> _Information_
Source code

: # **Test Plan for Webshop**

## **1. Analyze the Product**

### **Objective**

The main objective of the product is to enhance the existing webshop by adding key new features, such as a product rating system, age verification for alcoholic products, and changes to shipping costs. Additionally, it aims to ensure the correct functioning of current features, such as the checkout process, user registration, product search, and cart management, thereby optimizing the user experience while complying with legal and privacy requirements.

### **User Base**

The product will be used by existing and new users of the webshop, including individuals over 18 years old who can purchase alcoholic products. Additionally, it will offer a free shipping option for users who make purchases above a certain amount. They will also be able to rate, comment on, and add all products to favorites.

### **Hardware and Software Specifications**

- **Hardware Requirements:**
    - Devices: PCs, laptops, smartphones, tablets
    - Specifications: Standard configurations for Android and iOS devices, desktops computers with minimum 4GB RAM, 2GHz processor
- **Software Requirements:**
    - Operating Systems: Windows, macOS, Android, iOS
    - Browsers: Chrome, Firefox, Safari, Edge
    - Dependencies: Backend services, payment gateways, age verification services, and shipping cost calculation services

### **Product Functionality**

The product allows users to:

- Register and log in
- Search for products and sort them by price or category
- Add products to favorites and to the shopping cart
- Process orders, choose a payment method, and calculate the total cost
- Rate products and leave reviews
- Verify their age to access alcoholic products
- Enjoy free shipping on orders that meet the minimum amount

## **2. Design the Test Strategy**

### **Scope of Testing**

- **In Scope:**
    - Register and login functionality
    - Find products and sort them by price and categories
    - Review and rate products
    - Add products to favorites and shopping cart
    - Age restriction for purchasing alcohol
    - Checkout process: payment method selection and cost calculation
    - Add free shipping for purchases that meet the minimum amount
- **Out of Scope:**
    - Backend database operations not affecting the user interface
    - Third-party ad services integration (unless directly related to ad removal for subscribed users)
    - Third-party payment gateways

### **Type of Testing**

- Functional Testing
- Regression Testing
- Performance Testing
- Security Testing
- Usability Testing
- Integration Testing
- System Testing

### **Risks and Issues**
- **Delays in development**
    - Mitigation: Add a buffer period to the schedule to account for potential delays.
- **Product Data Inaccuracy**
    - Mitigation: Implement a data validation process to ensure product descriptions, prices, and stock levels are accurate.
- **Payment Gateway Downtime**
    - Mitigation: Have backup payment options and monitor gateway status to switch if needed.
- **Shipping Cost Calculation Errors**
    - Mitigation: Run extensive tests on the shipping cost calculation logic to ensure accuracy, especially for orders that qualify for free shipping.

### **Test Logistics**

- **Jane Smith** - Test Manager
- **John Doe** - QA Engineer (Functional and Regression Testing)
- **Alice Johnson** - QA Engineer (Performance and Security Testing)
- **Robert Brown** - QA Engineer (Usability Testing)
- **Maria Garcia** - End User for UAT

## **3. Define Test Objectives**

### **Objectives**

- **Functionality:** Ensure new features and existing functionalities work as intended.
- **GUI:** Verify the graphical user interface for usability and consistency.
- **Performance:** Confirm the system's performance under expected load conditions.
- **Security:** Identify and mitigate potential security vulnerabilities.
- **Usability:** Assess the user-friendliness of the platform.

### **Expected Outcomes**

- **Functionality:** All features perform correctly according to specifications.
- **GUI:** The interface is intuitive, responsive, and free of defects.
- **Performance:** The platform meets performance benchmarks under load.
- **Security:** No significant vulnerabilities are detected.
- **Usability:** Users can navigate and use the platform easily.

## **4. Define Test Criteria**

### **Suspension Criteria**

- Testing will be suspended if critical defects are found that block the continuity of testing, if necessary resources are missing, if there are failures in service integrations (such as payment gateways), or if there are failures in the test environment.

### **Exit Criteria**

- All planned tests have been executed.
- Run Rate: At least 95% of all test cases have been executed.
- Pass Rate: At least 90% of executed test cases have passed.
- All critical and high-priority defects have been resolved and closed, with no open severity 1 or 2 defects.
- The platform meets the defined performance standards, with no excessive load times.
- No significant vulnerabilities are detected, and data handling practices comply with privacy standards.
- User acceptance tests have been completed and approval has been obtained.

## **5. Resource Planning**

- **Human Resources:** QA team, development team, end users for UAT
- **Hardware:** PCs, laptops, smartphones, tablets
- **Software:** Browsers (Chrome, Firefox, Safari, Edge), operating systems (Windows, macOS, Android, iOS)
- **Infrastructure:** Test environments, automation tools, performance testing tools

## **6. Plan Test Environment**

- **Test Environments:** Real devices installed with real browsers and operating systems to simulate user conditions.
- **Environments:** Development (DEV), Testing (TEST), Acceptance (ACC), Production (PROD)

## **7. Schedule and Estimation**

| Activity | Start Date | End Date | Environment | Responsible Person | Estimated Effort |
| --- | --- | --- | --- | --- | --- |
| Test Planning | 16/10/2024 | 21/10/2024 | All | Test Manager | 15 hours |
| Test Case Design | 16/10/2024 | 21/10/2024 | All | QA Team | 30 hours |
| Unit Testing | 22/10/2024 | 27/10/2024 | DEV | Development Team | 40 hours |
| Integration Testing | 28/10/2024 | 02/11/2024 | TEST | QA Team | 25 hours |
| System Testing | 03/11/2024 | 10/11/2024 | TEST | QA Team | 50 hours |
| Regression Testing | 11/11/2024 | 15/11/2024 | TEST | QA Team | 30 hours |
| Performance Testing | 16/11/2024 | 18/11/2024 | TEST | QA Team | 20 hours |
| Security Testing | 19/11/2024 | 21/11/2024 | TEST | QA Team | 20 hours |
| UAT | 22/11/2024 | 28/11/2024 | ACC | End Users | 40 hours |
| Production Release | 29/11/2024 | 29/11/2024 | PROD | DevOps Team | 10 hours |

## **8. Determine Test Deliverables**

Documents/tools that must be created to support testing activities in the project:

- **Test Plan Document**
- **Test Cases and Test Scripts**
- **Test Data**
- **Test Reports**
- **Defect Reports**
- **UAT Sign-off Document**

> _Problem statement_
Pull out every line of the entries that includes the word "shopping".

> _Written solution_
- Add products to favorites and to the shopping cart
    - Add products to favorites and shopping cart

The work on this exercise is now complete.